Quand on compare ses propos avec ceux, par exemple, de
Jean-Christophe Lagarde on est saisi par la différence de ton et de contenu.
Autant on a, en la personne du président de l’UDI, un
Européen convaincu qui martèle ses convictions en la matière à chacune de ses
interventions depuis toujours et encore plus depuis le vote de la Grande
Bretagne, autant on a, en celle du président du MoDem, un homme politique qui
regarde les sondages et qui se place pour la présidentielle.
Et sa prévention de l’Union européenne ressort, à la fois, d’une
conviction d’être le représentant du terroir français, continuateur d’une
vision gaulliste en la matière, et d’une ambition politique.
Celle-ci n’a pas grand-chose à voir avec l’idée centriste de
l’Europe développée par des Maurice Schuman, Jacques Delors (voire Jean Monnet
même s’il n’était pas du Centre) ou Jean Lecanuet et aujourd’hui des
Jean-Christophe Lagarde, des Jean Arthuis ou des Hervé Morin.

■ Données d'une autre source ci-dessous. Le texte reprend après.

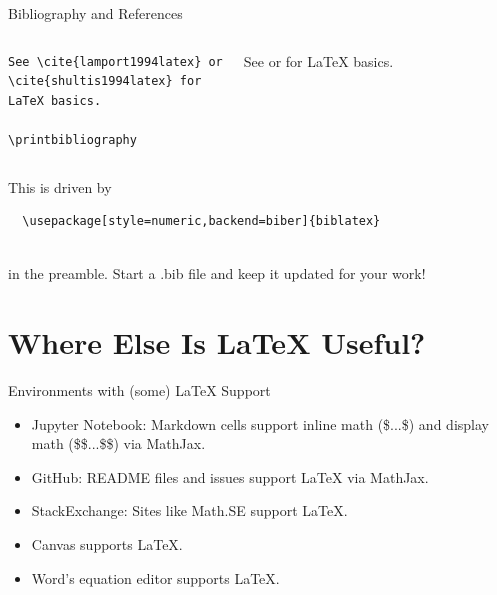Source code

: \documentclass[aspectratio=1610]{beamer}
\begin{document}
\begin{frame}[fragile]{Bibliography and References}

  \begin{columns}[T]
      \begin{lstlisting}
See \cite{lamport1994latex} or
\cite{shultis1994latex} for
LaTeX basics.

\printbibliography
      \end{lstlisting}

See \cite{lamport1994latex} or
\cite{shultis1994latex} for
LaTeX basics.

\printbibliography

  \end{columns}

This is driven by
\begin{verbatim}
  \usepackage[style=numeric,backend=biber]{biblatex}
  
\end{verbatim}
in the preamble.  Start a .bib file and keep
it updated for your work!

\end{frame}

\section{Where Else Is \LaTeX{} Useful?}

\begin{frame}[fragile]{Environments with (some) \LaTeX{} Support}
\begin{itemize}
 \item Jupyter Notebook: Markdown cells support inline math (\$...\$)
  and display math (\$\$...\$\$) via MathJax.
 \item GitHub: README files and issues support LaTeX via MathJax.
 \item StackExchange: Sites like Math.SE support LaTeX.
 \item Canvas supports LaTeX.
 \item Word's equation editor supports LaTeX.
\end{itemize}
\end{frame}
\end{document}
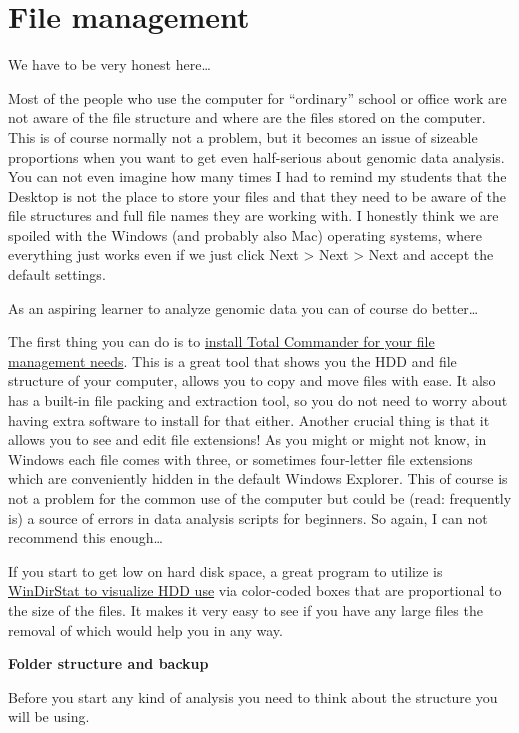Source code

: \documentclass[]{book}
\begin{document}
\section{File management}\label{file-management}

We have to be very honest here\ldots{}

Most of the people who use the computer for ``ordinary'' school or
office work are not aware of the file structure and where are the files
stored on the computer. This is of course normally not a problem, but it
becomes an issue of sizeable proportions when you want to get even
half-serious about genomic data analysis. You can not even imagine how
many times I had to remind my students that the Desktop is not the place
to store your files and that they need to be aware of the file
structures and full file names they are working with. I honestly think
we are spoiled with the Windows (and probably also Mac) operating
systems, where everything just works even if we just click Next
\textgreater{} Next \textgreater{} Next and accept the default settings.

As an aspiring learner to analyze genomic data you can of course do
better\ldots{}

The first thing you can do is to \href{https://www.ghisler.com/}{install
Total Commander for your file management needs}. This is a great tool
that shows you the HDD and file structure of your computer, allows you
to copy and move files with ease. It also has a built-in file packing
and extraction tool, so you do not need to worry about having extra
software to install for that either. Another crucial thing is that it
allows you to see and edit file extensions! As you might or might not
know, in Windows each file comes with three, or sometimes four-letter
file extensions which are conveniently hidden in the default Windows
Explorer. This of course is not a problem for the common use of the
computer but could be (read: frequently is) a source of errors in data
analysis scripts for beginners. So again, I can not recommend this
enough\ldots{}

If you start to get low on hard disk space, a great program to utilize
is \href{https://windirstat.net/}{WinDirStat to visualize HDD use} via
color-coded boxes that are proportional to the size of the files. It
makes it very easy to see if you have any large files the removal of
which would help you in any way.

\textbf{Folder structure and backup}

Before you start any kind of analysis you need to think about the
structure you will be using.
\end{document}
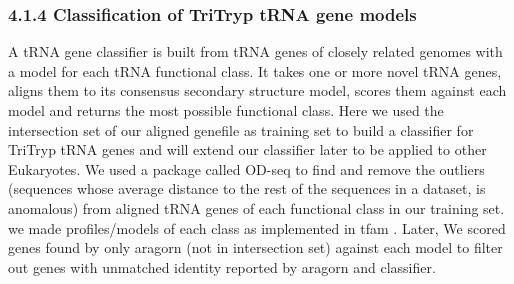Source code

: \documentclass[
12pt, %
a4paper, %
oneside, %
headinclude,footinclude, %
BCOR5mm, %
]{scrartcl}
\begin{document}
\subsubsection*{4.1.4 Classification of TriTryp tRNA gene models}
A tRNA gene classifier is built from tRNA genes of closely related genomes with a model for each tRNA functional class. It takes one or more novel tRNA genes, aligns them to its consensus secondary structure model, scores them against each model and returns the most possible functional class. Here we used the intersection set of our aligned genefile as training set to build a classifier for TriTryp tRNA genes and will extend our classifier later to be applied to other Eukaryotes. We used a package called OD-seq \cite{ODseq} to find and remove the outliers (sequences whose average distance to the rest of the sequences in a dataset, is anomalous) from aligned tRNA genes of each functional class in our training set. we made profiles/models of each class as implemented in tfam \cite{Ardell2006TFAMDC}. Later, We scored genes found by only aragorn (not in intersection set) against each model to filter out genes with unmatched identity reported by aragorn and classifier.
\end{document}
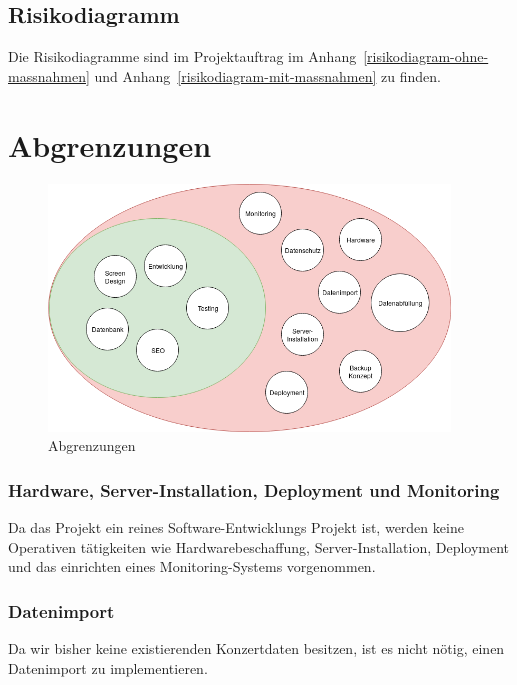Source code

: \subsection{Risikodiagramm}

Die Risikodiagramme sind im Projektauftrag im Anhang~\ref{risikodiagram-ohne-massnahmen} und Anhang~\ref{risikodiagram-mit-massnahmen} zu finden.

\clearpage

\section{Abgrenzungen}

\begin{figure}[!htb]
  \centering
  \includegraphics[width=0.95\textwidth]{figures/abgrenzungen.png}
  \caption{Abgrenzungen}
\end{figure}

\subsubsection{Hardware, Server-Installation, Deployment und
  Monitoring}\label{hardware-server-installation-deployment-und-monitoring}

Da das Projekt ein reines Software-Entwicklungs Projekt ist, werden
keine Operativen tätigkeiten wie Hardwarebeschaffung,
Server-Installation, Deployment und das einrichten eines
Monitoring-Systems vorgenommen.

\subsubsection{Datenimport}\label{datenimport}

Da wir bisher keine existierenden Konzertdaten besitzen, ist es nicht
nötig, einen Datenimport zu implementieren.


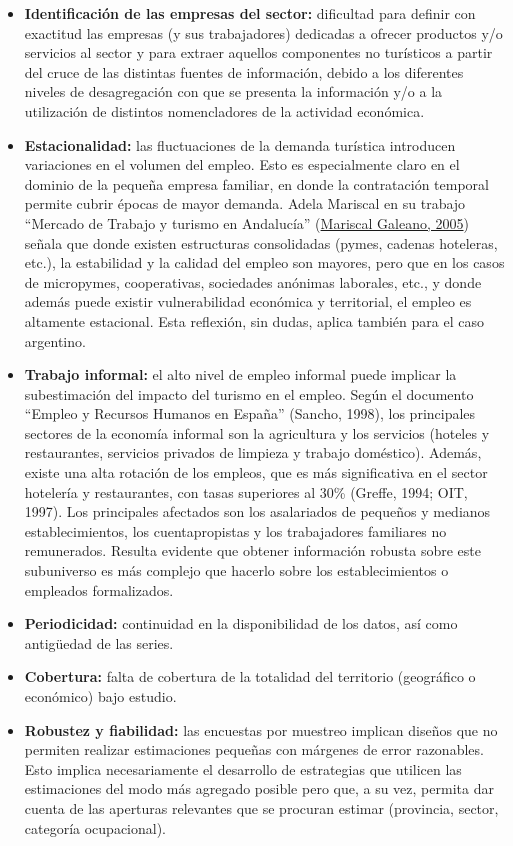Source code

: \documentclass[
  openany]{book}
\providecommand{\tightlist}{%
  \setlength{\itemsep}{0pt}\setlength{\parskip}{0pt}}
\begin{document}
\begin{itemize}
\tightlist
\item
  \textbf{Identificación de las empresas del sector:} dificultad para definir con exactitud las empresas (y sus trabajadores) dedicadas a ofrecer productos y/o servicios al sector y para extraer aquellos componentes no turísticos a partir del cruce de las distintas fuentes de información, debido a los diferentes niveles de desagregación con que se presenta la información y/o a la utilización de distintos nomencladores de la actividad económica.
\item
  \textbf{Estacionalidad:} las fluctuaciones de la demanda turística introducen variaciones en el volumen del empleo. Esto es especialmente claro en el dominio de la pequeña empresa familiar, en donde la contratación temporal permite cubrir épocas de mayor demanda. Adela Mariscal en su trabajo ``Mercado de Trabajo y turismo en Andalucía'' (\protect\hyperlink{ref-mariscal2005}{Mariscal Galeano, 2005}) señala que donde existen estructuras consolidadas (pymes, cadenas hoteleras, etc.), la estabilidad y la calidad del empleo son mayores, pero que en los casos de micropymes, cooperativas, sociedades anónimas laborales, etc., y donde además puede existir vulnerabilidad económica y territorial, el empleo es altamente estacional. Esta reflexión, sin dudas, aplica también para el caso argentino.
\item
  \textbf{Trabajo informal:} el alto nivel de empleo informal puede implicar la subestimación del impacto del turismo en el empleo. Según el documento ``Empleo y Recursos Humanos en España'' (Sancho, 1998), los principales sectores de la economía informal son la agricultura y los servicios (hoteles y restaurantes, servicios privados de limpieza y trabajo doméstico). Además, existe una alta rotación de los empleos, que es más significativa en el sector hotelería y restaurantes, con tasas superiores al 30\% (Greffe, 1994; OIT, 1997). Los principales afectados son los asalariados de pequeños y medianos establecimientos, los cuentapropistas y los trabajadores familiares no remunerados. Resulta evidente que obtener información robusta sobre este subuniverso es más complejo que hacerlo sobre los establecimientos o empleados formalizados.
\item
  \textbf{Periodicidad:} continuidad en la disponibilidad de los datos, así como antigüedad de las series.
\item
  \textbf{Cobertura:} falta de cobertura de la totalidad del territorio (geográfico o económico) bajo estudio.
\item
  \textbf{Robustez y fiabilidad:} las encuestas por muestreo implican diseños que no permiten realizar estimaciones pequeñas con márgenes de error razonables. Esto implica necesariamente el desarrollo de estrategias que utilicen las estimaciones del modo más agregado posible pero que, a su vez, permita dar cuenta de las aperturas relevantes que se procuran estimar (provincia, sector, categoría ocupacional).
\end{itemize}
\end{document}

Car les vrais Européens actuellement en France, ce sont ces
derniers et ils seraient bons que leurs propos soient mieux relayés par les
journalistes au moment où l’on doit redynamiser l’Union européenne, voire même
la réanimer!
Que François Bayrou ait compris depuis longtemps que pour
gagner une présidentielle en France il faut se revendiquer de la nation avant
tout et ne pas apparaitre trop fédéraliste ou trop mondialiste, c’est son
droit.
Mais il faut alors qu’il est l’honnêteté politique de ne pas
se faire le porte-parole des plus europhiles dont il ne fait pas partie et n’a
sans doute jamais fait partie.
Car c’est sans doute avec des défenseurs de l’Europe comme
monsieur Bayrou que le rêve européen stagne depuis des décennies, pire, que les
peuples n’y voient plus guère qu’une machine bureaucratique.